Assalamualaikum pembaca...
Kali ini saya akan
membahas mengenai masyarakat pesisir, kok tumben ya saya mengupasnya dalam
bentuk seperti ini? Hehe,,, ini sebenarnya tugas mata kuliah sosiologi saya,
saya pikir ini suatu bahasan yang menarik sehingga saya membuat versi blognya
hehehe, yuk silakan dibaca.
Indonesia merupakan
negara maritim, kalian tahu kan? Yaa, negeri ini sudah terkenal hingga
mancanegara bahkan dunia tentang keindahan alamnya. Tak hanya alamnya yang
indah laksana surga, melainkan juga kekayakan flora dan fauna yang melimpah
ruah mulai dari wilayah pesisir hingga pegunungannya. Tak mengherankan sebagian
besar penduduk Indonesia menggantungkan hidupnya dari kekayaan alam Indonesia
mulai dari petani, nelayan, penambang, pembudidaya, bahkan sampai pedagang
asongan di tempat wisatapun bergantung pada alam negeri ini.
Indonesia sendiri
memiliki kurang lebih 17.500 pulau yang tersebar dari Sabang sampai Merauke,
dengan luas pulau yang bervariasi dan ciri khas yang beragam. Karena wilayahnya
yang sebagian besar berupa perairan pesisir, tak mengerankan bahwa 60% dari 220
juta jiwa penduduknya bergantung pada kekayaan pantai dan kelautannya. Ya,
sebanyak 60% penduduknya terbagi rata menjadi nelayan, pembudidaya ikan,
pembudidaya rumput laut, penambang pasir, petani garam, pembuat kerajinan,
pemilik resort pantai, dan masih banyak lagi. Diantara pekerja tersebut kalian
tahu manakah yang berhubungan dengan masyarakat pesisir? Ya, nelayan,
pembudidaya ikan maupun rumput laut, petani garam, dsb sebagain besar berasal
dari masyarakat pesisir.
Mengapa masyarakat
pesisir cenderung mempunyai pekerjaan yang berpenghasilan berkategori menengah
ke bawah?
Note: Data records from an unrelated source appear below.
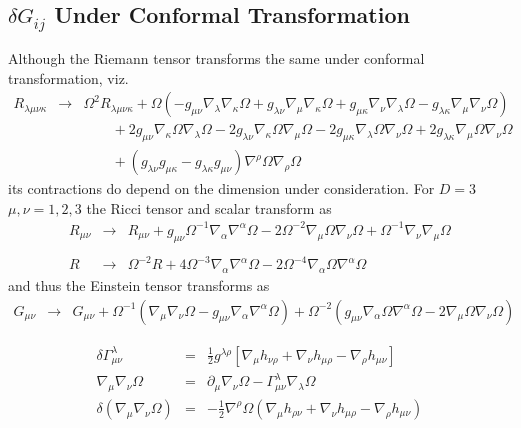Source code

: \documentclass[10pt,letterpaper]{article}
\numberwithin{equation}{section}
\begin{document}
\begin{appendices}
\section{$\delta G_{ij}$ Under Conformal Transformation}
Although the Riemann tensor transforms the same under conformal transformation, viz.
\begin{eqnarray}
R_{\lambda\mu\nu\kappa} &\to& \Omega^2 R_{\lambda\mu\nu\kappa} + \Omega\left ( -g_{\mu\nu}\nabla_\lambda \nabla_\kappa \Omega
+ g_{\lambda\nu}\nabla_\mu\nabla_\kappa \Omega + g_{\mu\kappa} \nabla_\nu\nabla_\lambda \Omega - g_{\lambda\kappa} \nabla_\mu\nabla_\nu \Omega \right)
\nonumber\\
&&\qquad+ 2g_{\mu\nu} \nabla_\kappa\Omega \nabla_\lambda\Omega - 2g_{\lambda\nu} \nabla_\kappa\Omega \nabla_\mu\Omega - 2g_{\mu\kappa}
\nabla_\lambda\Omega \nabla_\nu\Omega + 2g_{\lambda\kappa} \nabla_\mu \Omega \nabla_\nu\Omega
\nonumber\\
&&\qquad + (g_{\lambda\nu} g_{\mu\kappa}-g_{\lambda\kappa}g_{\mu\nu})\nabla^\rho \Omega \nabla_\rho \Omega
\end{eqnarray}
its contractions do depend on the dimension under consideration. For $D=3$ $\mu,\nu = 1,2,3$ the Ricci tensor and scalar transform as
\begin{eqnarray}
R_{\mu\nu} &\to& R_{\mu \nu} +g_{\mu \nu}\Omega^{-1} \nabla_{\alpha}\nabla^{\alpha}\Omega -2 \Omega^{-2}\nabla_{\mu}\Omega \nabla_{\nu}\Omega + \Omega^{-1}\nabla_{\nu}\nabla_{\mu}\Omega
\nonumber\\ \nonumber\\
R &\to& \Omega^{-2}R + 4 \Omega^{-3}\nabla_{\alpha}\nabla^{\alpha}\Omega -  2\Omega^{-4} \nabla_{\alpha}\Omega \nabla^{\alpha}\Omega
\end{eqnarray}
and thus the Einstein tensor transforms as
\begin{eqnarray}
G_{\mu\nu} &\to& G_{\mu\nu} + \Omega^{-1}\left( \nabla_\mu\nabla_\nu \Omega - g_{\mu\nu}\nabla_\alpha\nabla^\alpha\Omega\right)  + \Omega^{-2} \left( g_{\mu\nu} \nabla_\alpha\Omega\nabla^\alpha\Omega -2 \nabla_\mu \Omega\nabla_\nu\Omega\right) 
\label{gbg}
\end{eqnarray}

\begin{eqnarray}
\delta \Gamma^\lambda_{\mu\nu} &=& \tfrac12 g^{\lambda\rho}\left[ \nabla_\mu h_{\nu\rho} + \nabla_\nu h_{\mu\rho} - \nabla_\rho h_{\mu\nu} \right]
\nonumber\\
\nabla_\mu \nabla_\nu \Omega  &=& \partial_\mu \nabla_\nu \Omega  - \Gamma^\lambda_{\mu\nu} \nabla_\lambda\Omega
\nonumber\\
\delta (\nabla_\mu \nabla_\nu \Omega) &=& -\tfrac12 \nabla^\rho \Omega (\nabla_\mu h_{\rho\nu} + \nabla_\nu h_{\mu\rho} - \nabla_\rho h_{\mu\nu})
\end{eqnarray}


\end{appendices}
\end{document}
Hal ini seperti problem yang terjadi secara terus-menerus dan bahkan
telah menjadi warisan. Problem-problem tersebut antara lain:
1.
Kemiskinan
Kemiskinan
telah menjadi ciri dari masyarakat pesisir. Hal ini dikarenakan sifat yang
terus berlanjut dan pemahaman yang sama. Yaitu, hidup boros dan menganggap
penghasilan hari ini untuk hari ini, sedangkan untuk besok dapat
dicari/didapatkan besok pula. Padahal pada jaman ini alam tak dapat lagi
menjamin kelimpahanya karena kerusakan yang telah diperbuat manusia tanpa
perbaikan. Kemiskinan juga dapat diakibatkan oleh bergantungnya masyarakat
pesisir dengan tengkulak. Misal seorang nelayan mendapat hasil dari menangkap
ikan, ia menjualkannya kepada tengkulak, dan tengkulak tidak mau memberi harga
tinggi. Contoh lain seperti pembudidaya rumput laut, kita tahu bahwa rumput
laut belum tentu dapat ditanam setiap waktu, bergantung pada keadaan cuaca pada
daerah itu, dan ketika rumput laut panen bisa saja harganya turun anjlok,
sehingga pembudidaya tidak mendapat keuntungan. Hal inilah yang menyulitkan
dalam penuntasan kemiskinan masyarakat pesisir dan menyebabkan kehidupannya
sulit berkembang. Dari hal tersebut, kita harus sadar dan mau untuk mewujudkan
kebijakan pemerintah yang berpihak pada peningkatan ekonomi nelayan, namun tak
hanya nelayan, pekerjaan yang berkaitan dengan pesisirpun harus kita dukung dan
tingkatkan, demi pemerataan kemakmuran bangsa dan negara.
2.
Berkembangnya budaya patron-client
Berlanjut
penjelasan di atas, bergantungnya masyarakat pesisir dengan tengkulak membuat
berkembangnya budaya patron-client. Apa itu patron-client? Yaitu,
kebergantungan pada tengkulak dalam hal teknologi dan modal usaha yang
diakibatkan sang client (masyarakat pesisir) tidak mempunyai posisi tawar pada
tengkulak. Sebagai contoh seorang nelayan tidak memiliki modal untuk pergi melaut,
dan memutuskan untuk meminjam uang dari tengkulak. Ketika nelayan telah
mendapatkan ikan dan menjualkannya pada tengkulak, tegkulak tidak mau memberi
harga tinggi dan sang nelayan tidak diberi kesempatan untuk menawar harga.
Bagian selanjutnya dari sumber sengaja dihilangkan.